2) The population of London just passed 9 million.
It was 8,961,989 this time last year and now it's 9,002,488, an increase of 0.5%. The ONS identify three components to this change - one down and two up. First is a net decrease due to migration between London and the rest of the UK (320,000 people moved out of the capital but only 218,000 moved in). This is mostly balanced by a net increase due to international migration (201,000 arrived but only 116,000 left), and further compounded by there being more births (115,735) than deaths (58,812). The number of deaths is normally 20% lower, but it wasn't so high last year that the overall population of the capital fell back.
The population of London has never been as high as 9 million before (even if 9,002,488 is only a marginal scrape). It's also been a lot more variable than the population of the UK, decreasing significantly between 1939 and the 1980s before bouncing strongly back. London's pre-war peak was 8.6 million, a level finally reattained in 2015, and here we are bursting through the 9 million ceiling five years later. Pandemic pressures and post-Brexit emigration may mean 2020 turns out to be a historic highpoint, but we've got a year to wait before the ONS confirms what actually happened next.

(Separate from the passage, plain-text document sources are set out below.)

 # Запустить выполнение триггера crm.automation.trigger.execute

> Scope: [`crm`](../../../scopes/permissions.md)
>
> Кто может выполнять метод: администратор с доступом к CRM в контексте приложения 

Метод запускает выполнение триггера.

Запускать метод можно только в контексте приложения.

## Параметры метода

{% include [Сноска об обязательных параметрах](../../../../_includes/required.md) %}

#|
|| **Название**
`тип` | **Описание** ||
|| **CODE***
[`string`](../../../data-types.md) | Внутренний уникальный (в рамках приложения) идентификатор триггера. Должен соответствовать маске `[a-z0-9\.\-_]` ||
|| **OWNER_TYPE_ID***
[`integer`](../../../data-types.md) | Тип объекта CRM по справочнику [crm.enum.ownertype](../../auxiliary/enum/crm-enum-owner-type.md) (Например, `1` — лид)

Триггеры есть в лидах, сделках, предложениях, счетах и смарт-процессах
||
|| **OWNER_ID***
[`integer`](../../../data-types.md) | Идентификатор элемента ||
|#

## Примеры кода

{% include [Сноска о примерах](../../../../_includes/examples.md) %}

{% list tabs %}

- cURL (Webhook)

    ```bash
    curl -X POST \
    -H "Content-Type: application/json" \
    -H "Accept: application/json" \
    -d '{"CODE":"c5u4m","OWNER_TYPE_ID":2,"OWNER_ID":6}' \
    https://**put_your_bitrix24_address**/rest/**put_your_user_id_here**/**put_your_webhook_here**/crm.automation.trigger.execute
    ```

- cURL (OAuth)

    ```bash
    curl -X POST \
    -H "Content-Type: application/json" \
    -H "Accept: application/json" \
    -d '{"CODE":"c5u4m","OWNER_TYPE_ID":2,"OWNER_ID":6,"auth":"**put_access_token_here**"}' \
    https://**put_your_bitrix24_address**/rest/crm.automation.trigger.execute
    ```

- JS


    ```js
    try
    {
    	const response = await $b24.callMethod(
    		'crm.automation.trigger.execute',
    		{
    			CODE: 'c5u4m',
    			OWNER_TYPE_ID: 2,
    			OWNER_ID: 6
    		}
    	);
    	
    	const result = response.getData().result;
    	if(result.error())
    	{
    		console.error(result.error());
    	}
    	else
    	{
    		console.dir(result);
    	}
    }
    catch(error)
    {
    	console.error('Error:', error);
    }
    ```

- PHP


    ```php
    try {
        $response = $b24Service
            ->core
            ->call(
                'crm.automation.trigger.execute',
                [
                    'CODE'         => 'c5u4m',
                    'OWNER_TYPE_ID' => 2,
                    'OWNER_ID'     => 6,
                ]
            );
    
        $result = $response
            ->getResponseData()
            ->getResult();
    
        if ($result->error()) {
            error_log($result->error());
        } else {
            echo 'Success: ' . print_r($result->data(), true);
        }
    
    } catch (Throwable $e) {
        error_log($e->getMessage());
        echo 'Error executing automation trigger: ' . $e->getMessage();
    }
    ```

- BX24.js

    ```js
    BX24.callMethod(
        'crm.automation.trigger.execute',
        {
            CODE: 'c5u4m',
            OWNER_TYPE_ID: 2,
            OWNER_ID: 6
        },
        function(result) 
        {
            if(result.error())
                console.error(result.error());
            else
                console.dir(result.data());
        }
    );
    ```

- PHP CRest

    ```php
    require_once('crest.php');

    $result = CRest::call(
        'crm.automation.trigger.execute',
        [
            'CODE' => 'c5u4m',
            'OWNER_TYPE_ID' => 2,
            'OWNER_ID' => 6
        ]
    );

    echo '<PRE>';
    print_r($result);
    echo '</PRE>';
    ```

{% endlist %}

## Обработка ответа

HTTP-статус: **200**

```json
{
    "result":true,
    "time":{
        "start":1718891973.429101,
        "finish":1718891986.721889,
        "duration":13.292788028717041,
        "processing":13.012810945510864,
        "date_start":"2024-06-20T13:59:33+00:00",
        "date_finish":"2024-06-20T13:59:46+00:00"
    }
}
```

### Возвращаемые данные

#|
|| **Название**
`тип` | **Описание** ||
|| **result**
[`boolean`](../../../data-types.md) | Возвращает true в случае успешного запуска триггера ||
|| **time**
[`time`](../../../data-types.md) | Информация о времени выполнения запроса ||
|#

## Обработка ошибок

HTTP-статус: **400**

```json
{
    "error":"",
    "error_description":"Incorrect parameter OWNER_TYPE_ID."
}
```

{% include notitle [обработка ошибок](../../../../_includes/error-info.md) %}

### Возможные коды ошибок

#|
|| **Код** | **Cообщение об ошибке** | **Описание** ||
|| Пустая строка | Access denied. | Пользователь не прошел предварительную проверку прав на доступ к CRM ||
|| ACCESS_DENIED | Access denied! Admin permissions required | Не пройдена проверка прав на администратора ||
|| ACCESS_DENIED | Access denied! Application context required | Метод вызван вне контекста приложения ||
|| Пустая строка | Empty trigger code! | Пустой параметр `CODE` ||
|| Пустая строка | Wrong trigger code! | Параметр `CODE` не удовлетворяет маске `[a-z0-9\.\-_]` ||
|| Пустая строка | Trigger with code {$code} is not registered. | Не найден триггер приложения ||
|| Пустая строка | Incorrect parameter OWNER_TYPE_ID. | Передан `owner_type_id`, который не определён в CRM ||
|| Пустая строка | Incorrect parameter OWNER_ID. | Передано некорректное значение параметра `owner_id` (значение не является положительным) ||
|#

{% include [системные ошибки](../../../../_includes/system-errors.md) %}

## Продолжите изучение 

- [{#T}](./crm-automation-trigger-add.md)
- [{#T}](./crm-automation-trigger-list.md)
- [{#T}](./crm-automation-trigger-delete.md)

3) The five local authority districts with the greatest population increases since last year are all in London.
Top of the growth list is the anomalous City of London whose population increased a massive 12.5% in one year, although that's only an increase of 1200 people, most of which is explained by an influx of residents from abroad. The next four are all adjacent, that's Camden (+3.5%), Westminster (+3.3%), Islington (+2.3%) and Tower Hamlets (+2.2%), with international migration again the most significant factor. Coventry (+2.1%) is the fastest-growing non-London district, marginally ahead of South Bedfordshire. Counterintuitively the UK district with the greatest population decrease is Lambeth (-1.3%), in particular because international and national immigration have both fallen.
4) Tower Hamlets has the highest population density in the UK.
Twenty years ago the UK's densest district was Kensington & Chelsea, with Tower Hamlets in sixth place. Islington took the top spot in 2011, with Tower Hamlets nudging up to second place two years later. The final switcheroo took place in 2019, and Tower Hamlets currently has 16790 people per square km compared to Islington's 16699. To put that in perspective that's more than three times greater than any local authority district outside London, and 100 times more crowded than the counties of Cornwall, Somerset and Norfolk.
5) Tower Hamlets and Islington have the youngest populations in London.
The median age in Tower Hamlets and Islington is just 31.9 years, compared to a national average of 40.4. Five districts outside London are younger, most of them university cities, namely Oxford (28.6), Nottingham (29.7), Cambridge (29.8), Manchester (30.3) and Leicester (31.3). Tower Hamlets was the youngest of all until 2015 so its population is gradually getting older. London's median age is 35.8 years, with only Bromley and Richmond older than the national average. At the other end of the scale the retirement hotspot of North Norfolk has an average age of 54.7. As a 56 year-old I'd be roughly average in North Norfolk, whereas here in Tower Hamlets I'm only a couple of years away from being in the oldest 10% of residents.
Next year's population statistics won't be estimates, they'll be the outcome of this year's Census, and they'll be released in September rather than June. It'll be fascinating to see what the make-up of London and the UK really looked like after twelve months of atypical shutdown. Has the number of new births flatlined, have EU nationals fled and do other foreigners want to stay? These things matter, especially if it turns out London's 9 million and the UK's 67 million were just a peak blip.